让增强现实（AR）成为现实

近年来，虚拟现实（VR）和增强现实（AR）在媒体上引起了广泛关注。它们在游戏、医疗保健、培训、工程、建筑、室内设计、旅游、国防，甚至产品营销等众多领域都展现出了巨大的应用潜力。但时至今日，VR/AR 仍未对大多数人的生活产生显著影响。

造成这种情况的两个主要原因在于VR/AR头显的质量和成本。具体而言，质量包括图像亮度、分辨率、视野等参数，以及速度和功耗等电子特性。此外，头显的尺寸、重量和电池续航时间等实用因素也至关重要。而成本则意味着要将头显价格降至足够低，使其能够被大多数消费者所接受。

AR挑战赛

要在所有这些领域推动改进，需要克服诸多技术障碍。而且，对于增强现实（AR）头显而言，这些挑战通常比虚拟现实（VR）头显更为严峻。为了理解原因，让我们先回顾一下这些术语的具体含义。相关定义汇总如下表所示。

A key characteristic of VR and MR headsets is that the displays are viewed directly – that is, they sit right in front of the viewer’s eyes. This enables the use of relatively simple, conventional viewing optics similar to those used in instruments like microscopes, binoculars, and rangefinders. Although VR optical systems are much more compressed in terms of size.

In contrast, the displays in AR goggles are not in the field of view of the user, and therefore require sophisticated optics to redirect the light towards the user’s eye. The display output must be combined with the wearer’s direct view of the environment to make virtual objects appear to be out in the real world. The optics to accomplish this – usually beam splitters or waveguides – are much more complex and sophisticated than VR headset lenses.

此外，计算机生成的图像必须在现实世界视图中以正确的方位、距离和方向呈现。这要求头显能够持续追踪用户的头部和身体动作，并确定现实环境中物体的大小、位置和方向。虽然大多数VR头显也具备一定的头部和身体动作追踪功能，但在AR领域，对此类功能的要求通常更为严苛。 

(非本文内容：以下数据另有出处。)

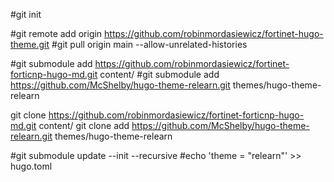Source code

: 
#git init

#git remote add origin https://github.com/robinmordasiewicz/fortinet-hugo-theme.git
#git pull origin main --allow-unrelated-histories

#git submodule add https://github.com/robinmordasiewicz/fortinet-forticnp-hugo-md.git content/
#git submodule add https://github.com/McShelby/hugo-theme-relearn.git themes/hugo-theme-relearn

git clone https://github.com/robinmordasiewicz/fortinet-forticnp-hugo-md.git content/
git clone add https://github.com/McShelby/hugo-theme-relearn.git themes/hugo-theme-relearn

#git submodule update --init --recursive
#echo 'theme = "relearn"' >> hugo.toml




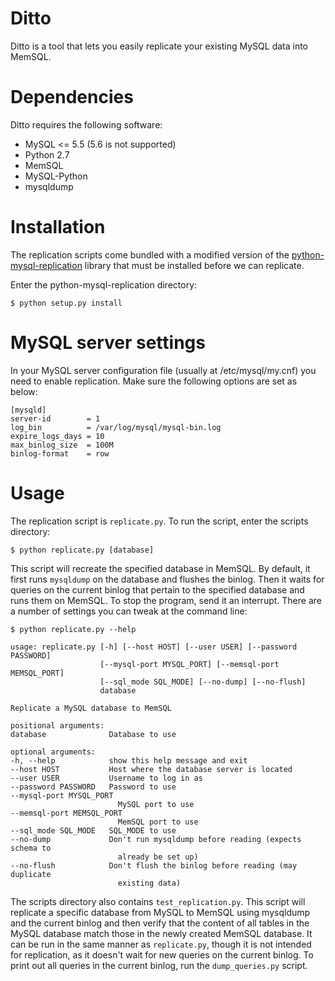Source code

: Ditto
============================================

Ditto is a tool that lets you easily replicate your existing MySQL data into
MemSQL.

Dependencies
============
Ditto requires the following software:

* MySQL &lt;= 5.5 (5.6 is not supported)
* Python 2.7
* MemSQL
* MySQL-Python
* mysqldump


Installation
=============

The replication scripts come bundled with a modified version of the
[python-mysql-replication](https://github.com/noplay/python-mysql-replication)
library that must be installed before we can replicate.

Enter the python-mysql-replication directory:

    $ python setup.py install 

MySQL server settings
=========================

In your MySQL server configuration file (usually at /etc/mysql/my.cnf) you need
to enable replication. Make sure the following options are set as below:

    [mysqld]
    server-id		 = 1
    log_bin			 = /var/log/mysql/mysql-bin.log
    expire_logs_days = 10
    max_binlog_size  = 100M
    binlog-format    = row

Usage
=====

The replication script is ``replicate.py``. To run the script,
enter the scripts directory:
    
    $ python replicate.py [database]

This script will recreate the specified database in MemSQL. By default, it
first runs ``mysqldump`` on the database and flushes the binlog. Then it waits
for queries on the current binlog that pertain to the specified database and
runs them on MemSQL. To stop the program, send it an interrupt. There are a
number of settings you can tweak at the command line:

    $ python replicate.py --help

    usage: replicate.py [-h] [--host HOST] [--user USER] [--password PASSWORD]
                        [--mysql-port MYSQL_PORT] [--memsql-port MEMSQL_PORT]
                        [--sql_mode SQL_MODE] [--no-dump] [--no-flush]
                        database

    Replicate a MySQL database to MemSQL

    positional arguments:
    database              Database to use

    optional arguments:
    -h, --help            show this help message and exit
    --host HOST           Host where the database server is located
    --user USER           Username to log in as
    --password PASSWORD   Password to use
    --mysql-port MYSQL_PORT
                            MySQL port to use
    --memsql-port MEMSQL_PORT
                            MemSQL port to use
    --sql_mode SQL_MODE   SQL_MODE to use
    --no-dump             Don't run mysqldump before reading (expects schema to
                            already be set up)
    --no-flush            Don't flush the binlog before reading (may duplicate
                            existing data)

The scripts directory also contains ``test_replication.py``. This script will
replicate a specific database from MySQL to MemSQL using mysqldump and the
current binlog and then verify that the content of all tables in the MySQL
database match those in the newly created MemSQL database. It can be run in the
same manner as ``replicate.py``, though it is not intended for replication, as
it doesn't wait for new queries on the current binlog. To print out all queries
in the current binlog, run the ``dump_queries.py`` script.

The future of AR is clear at Coherent

Coherent is already actively involved in developing photonics-based solutions for these issues for AR systems. We’re mainly focused on three functional elements of AR headsets – the display projector (or light engine), the optical combiner, and the optical sensors. 

显示引擎

Most AR headsets use MicroLED or laser beam-scanning light engines. Coherent is well-established in delivering a key technology for MicroLED production. Specifically, Coherent tools perform Laser Lift-off (LLO) to separate MicroLED from the sapphire wafers they’re grown on. Sometimes LLO is followed by Laser-Induced Forward Transfer (LIFT), which can be performed with our UVtransfer (which performs LLO and pixel repair/trimming, as well). 

Coherent also has extensive expertise in fabricating some of the miniaturized optical components used in display projectors. One of the most interesting of these is “meta-surface” micro-lens arrays for collimation.

元表面透镜利用纳米结构来改变入射光的波前。这些结构经过高精度制造，可在MicroLED阵列上以极小的公差进行对准，从而将来自各个发光器的光进行准直。元透镜结构扁平且非常薄，因此可以无缝集成到显示引擎封装中。 

另一个优势在于，元透镜可通过光刻或其他晶圆级技术制造。这意味着它们可以经济高效地大规模生产。因此，这项技术非常符合增强现实（AR）眼镜的需求。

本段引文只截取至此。